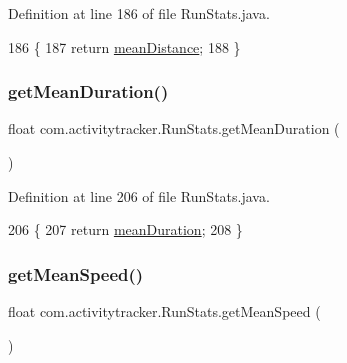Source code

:Definition at line 186 of file Run\+Stats.\+java.


\begin{DoxyCode}
186                                    \{
187         \textcolor{keywordflow}{return} \mbox{\hyperlink{classcom_1_1activitytracker_1_1_run_stats_afcc9ab47852b6df6b15e9a592fe6c5ed}{meanDistance}};
188     \}
\end{DoxyCode}
\mbox{\label{classcom_1_1activitytracker_1_1_run_stats_a7d929e97a9d760b4577529bcab71cdf7}} 
\subsubsection{\texorpdfstring{get\+Mean\+Duration()}{getMeanDuration()}}
{\footnotesize\ttfamily float com.\+activitytracker.\+Run\+Stats.\+get\+Mean\+Duration (\begin{DoxyParamCaption}{ }\end{DoxyParamCaption})}



Definition at line 206 of file Run\+Stats.\+java.


\begin{DoxyCode}
206                                    \{
207         \textcolor{keywordflow}{return} \mbox{\hyperlink{classcom_1_1activitytracker_1_1_run_stats_a8bf9f1577cffd26e6235695278bfcdb9}{meanDuration}};
208     \}
\end{DoxyCode}
\mbox{\label{classcom_1_1activitytracker_1_1_run_stats_abb92798a7b1ff95b3b458f9bbd3b2fb8}} 
\subsubsection{\texorpdfstring{get\+Mean\+Speed()}{getMeanSpeed()}}
{\footnotesize\ttfamily float com.\+activitytracker.\+Run\+Stats.\+get\+Mean\+Speed (\begin{DoxyParamCaption}{ }\end{DoxyParamCaption})}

= = = = =

| Description of the task |
Copy the listing exactly. Leave the pictures out.

| Exercise output |
Source code

:Definition at line 186 of file Run\+Stats.\+java.


\begin{DoxyCode}
186                                    \{
187         \textcolor{keywordflow}{return} \mbox{\hyperlink{classcom_1_1activitytracker_1_1_run_stats_afcc9ab47852b6df6b15e9a592fe6c5ed}{meanDistance}};
188     \}
\end{DoxyCode}
\mbox{\label{classcom_1_1activitytracker_1_1_run_stats_a7d929e97a9d760b4577529bcab71cdf7}} 
\subsubsection{\texorpdfstring{get\+Mean\+Duration()}{getMeanDuration()}}
{\footnotesize\ttfamily float com.\+activitytracker.\+Run\+Stats.\+get\+Mean\+Duration (\begin{DoxyParamCaption}{ }\end{DoxyParamCaption})}



Definition at line 206 of file Run\+Stats.\+java.


\begin{DoxyCode}
206                                    \{
207         \textcolor{keywordflow}{return} \mbox{\hyperlink{classcom_1_1activitytracker_1_1_run_stats_a8bf9f1577cffd26e6235695278bfcdb9}{meanDuration}};
208     \}
\end{DoxyCode}
\mbox{\label{classcom_1_1activitytracker_1_1_run_stats_abb92798a7b1ff95b3b458f9bbd3b2fb8}} 
\subsubsection{\texorpdfstring{get\+Mean\+Speed()}{getMeanSpeed()}}
{\footnotesize\ttfamily float com.\+activitytracker.\+Run\+Stats.\+get\+Mean\+Speed (\begin{DoxyParamCaption}{ }\end{DoxyParamCaption})}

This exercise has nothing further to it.